▸ **PROBLEM TO WORK ON**
Below are the entries to work from; restate word for word the portion that opens with the line containing "### **project categories**" and closes with the line containing "4. [特徴量生成 /", keeping both.

▸ **STORED DATA**

━━━━━━━━━━━━━━━━━━━━

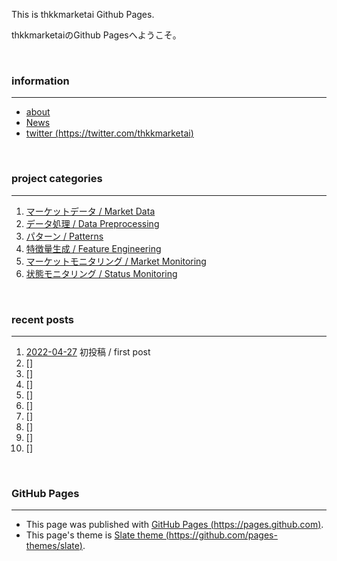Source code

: This is thkkmarketai Github Pages.

thkkmarketaiのGithub Pagesへようこそ。

&emsp;

### **information**
---
- [about](https://thkkmarketai.github.io/about)
- [News](https://thkkmarketai.github.io/news)
- [twitter (https://twitter.com/thkkmarketai)](https://twitter.com/thkkmarketai)

&emsp;

### **project categories**
---
1. [マーケットデータ / Market Data](https://thkkmarketai.github.io/marketdata)
2. [データ処理 / Data Preprocessing](https://thkkmarketai.github.io/datapreprocessing)
3. [パターン / Patterns](https://thkkmarketai.github.io/patterns)
4. [特徴量生成 / Feature Engineering](https://thkkmarketai.github.io/featureengineering)
5. [マーケットモニタリング / Market Monitoring](https://thkkmarketai.github.io/marketmonitoring)
6. [状態モニタリング / Status Monitoring](https://thkkmarketai.github.io/statusmonitoring)　　

&emsp;

### **recent posts**
---
1. [2022-04-27](https://thkkmarketai.github.io/2022/04/27/first-post.html) 初投稿 / first post
2. []
3. []
4. []
5. []
6. []
7. []
8. []
9. []
10. []

&emsp;

### **GitHub Pages**
---
- This page was published with [GitHub Pages (https://pages.github.com)](https://pages.github.com).
- This page's theme is [Slate theme (https://github.com/pages-themes/slate)](https://github.com/pages-themes/slate).
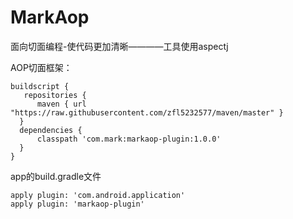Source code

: # MarkAop
面向切面编程-使代码更加清晰————工具使用aspectj
  
AOP切面框架：

    buildscript {
       repositories {
          maven { url "https://raw.githubusercontent.com/zfl5232577/maven/master" }
      }
      dependencies {
          classpath 'com.mark:markaop-plugin:1.0.0'
      }
    }
    
app的build.gradle文件

    apply plugin: 'com.android.application'
    apply plugin: 'markaop-plugin'
  
  
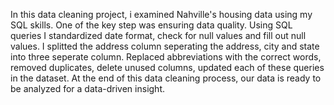 In this data cleaning project, i examined Nahville's housing data using my SQL skills. One of the key step was ensuring data quality.
Using SQL queries I standardized date format, check for null values and fill out null values.
I splitted the address column seperating the address, city and state into three seperate column.
Replaced abbreviations with the correct words, removed duplicates, delete unused columns, updated each of these queries in the dataset. 
At the end of this data cleaning process, our data is ready to be analyzed for a data-driven insight.
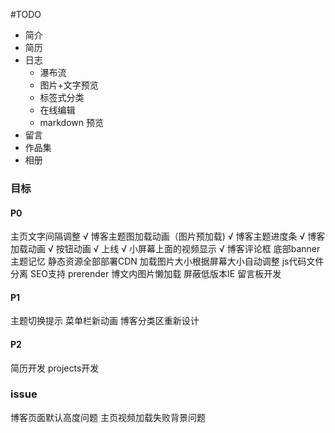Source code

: #TODO
- 简介
- 简历
- 日志
    - 瀑布流
    - 图片+文字预览
    - 标签式分类
    - 在线编辑
    - markdown 预览
- 留言
- 作品集
- 相册

### 目标

#### P0
主页文字间隔调整 √
博客主题图加载动画（图片预加载) √
博客主题进度条 √
博客加载动画 √
按钮动画 √
上线 √
小屏幕上面的视频显示 √
博客评论框
底部banner
主题记忆
静态资源全部部署CDN
加载图片大小根据屏幕大小自动调整
js代码文件分离
SEO支持 prerender 
博文内图片懒加载
屏蔽低版本IE
留言板开发

#### P1
主题切换提示
菜单栏新动画
博客分类区重新设计

#### P2
简历开发
projects开发

### issue

博客页面默认高度问题
主页视频加载失败背景问题



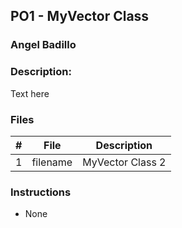 ## PO1 - MyVector Class
### Angel Badillo
### Description:

Text here

### Files

|   #   | File            | Description                                        |
| :---: | --------------- | -------------------------------------------------- |
|   1   | filename        | MyVector Class 2|


### Instructions

- None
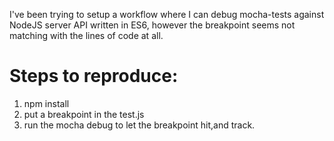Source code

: I've been trying to setup a workflow where I can debug mocha-tests against NodeJS server API written in ES6, however the breakpoint seems not matching with the lines of code at all.

# Steps to reproduce:
1. npm install
2. put a breakpoint in the test.js
3. run the mocha debug to let the breakpoint hit,and track.

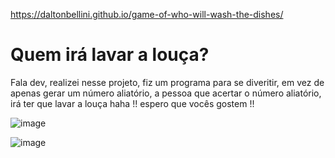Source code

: 
https://daltonbellini.github.io/game-of-who-will-wash-the-dishes/
<h1> Quem irá lavar a louça?</h1>
<p> Fala dev, realizei nesse projeto, fiz um programa para se diveritir, em vez de apenas gerar um número aliatório, a pessoa que acertar o número aliatório, irá ter que lavar a louça haha !! espero que vocês gostem !! </p>

![image](https://user-images.githubusercontent.com/90783550/186418785-3f17089a-ae05-4378-92d8-5de5e88d351a.png)

![image](https://user-images.githubusercontent.com/90783550/186421240-fc1df3c1-d31a-4655-83e7-c2789f0ead1c.png)


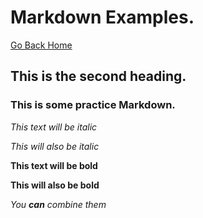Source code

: # Markdown Examples.

[Go Back Home](/README.md)

## This is the second heading.
### This is some practice Markdown.

*This text will be italic*

_This will also be italic_

**This text will be bold**

__This will also be bold__

_You **can** combine them_
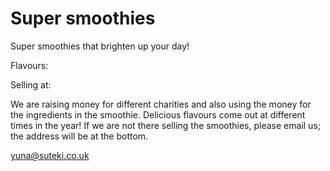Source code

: # Super smoothies

Super smoothies that brighten up your day!


Flavours:

Selling at:

We are raising money for different charities and also using the money for the ingredients in the smoothie. Delicious flavours come out at different times in the year! If we are not there selling the smoothies, please email us; the address will be at the bottom.



yuna@suteki.co.uk
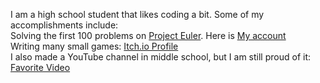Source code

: I am a high school student that likes coding a bit.
Some of my accomplishments include:
<br>
Solving the first 100 problems on <a href="https://projecteuler.net">Project Euler</a>. Here is <a href="https://projecteuler.net/profile/hawslc.png">My account</a>
<br>
Writing many small games: <a href="https://hawslc.itch.io/">Itch.io Profile</a>
<br>
I also made a YouTube channel in middle school, but I am still proud of it: <a href="https://www.youtube.com/watch?v=jfb0B6sR6Z4">Favorite Video</a>

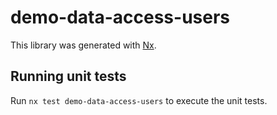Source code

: # demo-data-access-users

This library was generated with [Nx](https://nx.dev).

## Running unit tests

Run `nx test demo-data-access-users` to execute the unit tests.
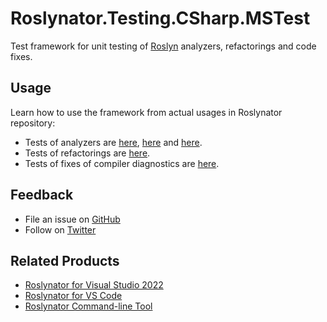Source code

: # Roslynator.Testing.CSharp.MSTest

Test framework for unit testing of [Roslyn](https://github.com/dotnet/roslyn) analyzers, refactorings and code fixes.

## Usage

Learn how to use the framework from actual usages in Roslynator repository:

* Tests of analyzers are [here](https://github.com/josefpihrt/roslynator/tree/main/src/Tests/Analyzers.Tests), [here](https://github.com/josefpihrt/roslynator/tree/main/src/Tests/CodeAnalysis.Analyzers.Tests) and [here](https://github.com/josefpihrt/roslynator/tree/main/src/Tests/Formatting.Analyzers.Tests).
* Tests of refactorings are [here](https://github.com/josefpihrt/roslynator/tree/main/src/Tests/Refactorings.Tests).
* Tests of fixes of compiler diagnostics are [here](https://github.com/josefpihrt/roslynator/tree/main/src/Tests/CodeFixes.Tests).

## Feedback

* File an issue on [GitHub](https://github.com/josefpihrt/roslynator/issues/new)
* Follow on [Twitter](https://twitter.com/roslynator)

## Related Products

* [Roslynator for Visual Studio 2022](https://marketplace.visualstudio.com/items?itemName=josefpihrt.Roslynator2022)
* [Roslynator for VS Code](https://marketplace.visualstudio.com/items?itemName=josefpihrt-vscode.roslynator)
* [Roslynator Command-line Tool](https://www.nuget.org/packages/Roslynator.DotNet.Cli)
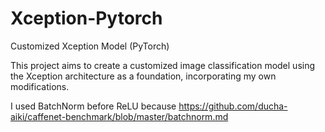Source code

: # Xception-Pytorch
 
Customized Xception Model (PyTorch)

This project aims to create a customized image classification model using the Xception architecture as a foundation, incorporating my own modifications.

I used BatchNorm before ReLU because https://github.com/ducha-aiki/caffenet-benchmark/blob/master/batchnorm.md
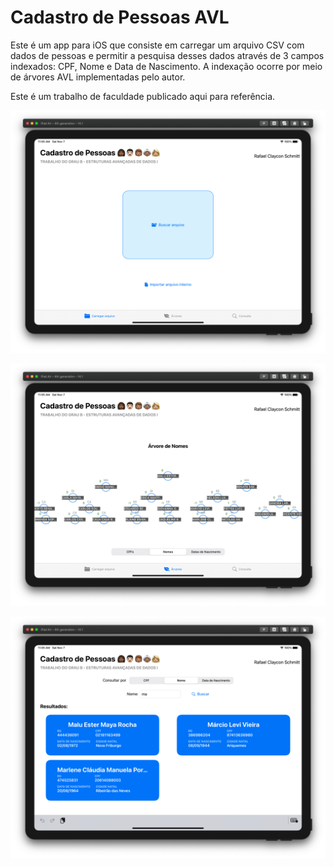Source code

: # Cadastro de Pessoas AVL

Este é um app para iOS que consiste em carregar um arquivo CSV com dados de pessoas e permitir a pesquisa desses dados através de 3 campos indexados: CPF, Nome e Data de Nascimento. A indexação ocorre por meio de árvores AVL implementadas pelo autor.

Este é um trabalho de faculdade publicado aqui para referência.

![Tela de carregamento de arquivo com cabeçalho e um botão azul no meio rodando no simulador do iPad Air](CadastroPessoasAVL/Recursos/TelaCarregamentoArquivo.png)

![Tela de visualização das árvores geradas a partir do arquivo rodando no simulador do iPad Air](CadastroPessoasAVL/Recursos/TelaArvores.png)

![Tela de pesquisa de pessoas com campo de digitação para CPF rodando no simulador do iPad Air](CadastroPessoasAVL/Recursos/TelaPesquisa.png)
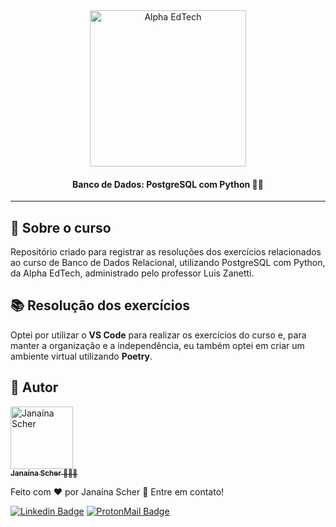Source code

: <div  align="center">
	<a  href="https://www.alphaedtech.org.br/">
		<img  src="https://user-images.githubusercontent.com/79182711/171509048-91800b54-de74-4dae-9924-3ce431a7cef2.png"  alt="Alpha EdTech"  title="Alpha EdTech"  width="250" />
	</a>
	<h4>
		Banco de Dados: PostgreSQL com Python 🐘🐍
	</h4>
</div>

---

## 🧐 Sobre o curso

Repositório criado para registrar as resoluções dos exercícios relacionados ao curso de Banco de Dados Relacional, utilizando PostgreSQL com Python, da Alpha EdTech, administrado pelo professor Luis Zanetti.

## 📚 Resolução dos exercícios

Optei por utilizar o **VS Code** para realizar os exercícios do curso e, para manter a organização e a independência, eu também optei em criar um ambiente virtual utilizando **Poetry**.

## 🦸 Autor

<div>
	<a  href="https://github.com/janascher">
		<img  src="https://avatars.githubusercontent.com/u/79182711?v=4"  width="100px;"  alt="Janaína Scher"/>
		<br />
		<sub>
			<b>Janaína Scher</b> 👩🏻‍💻
		</sub>
	</a>
</div>

Feito com ❤️ por Janaína Scher 👋 Entre em contato!

[![Linkedin Badge](https://img.shields.io/badge/LinkedIn-0077B5?style=for-the-badge&logo=linkedin&logoColor=white)](https://www.linkedin.com/in/janainascher/) [![ProtonMail Badge](https://img.shields.io/badge/ProtonMail-8B89CC?style=for-the-badge&logo=protonmail&logoColor=white)](mailto:janainascher@protonmail.com)
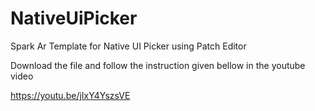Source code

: # NativeUiPicker
Spark Ar Template for Native UI Picker using Patch Editor

Download the file and follow the instruction given bellow in the youtube video

https://youtu.be/jIxY4YszsVE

━━━━━━━━━━━━━━━━━━━━

▸ **THE ANSWER**
### **project categories**
---
1. [マーケットデータ / Market Data](https://thkkmarketai.github.io/marketdata)
2. [データ処理 / Data Preprocessing](https://thkkmarketai.github.io/datapreprocessing)
3. [パターン / Patterns](https://thkkmarketai.github.io/patterns)
4. [特徴量生成 / Feature Engineering](https://thkkmarketai.github.io/featureengineering)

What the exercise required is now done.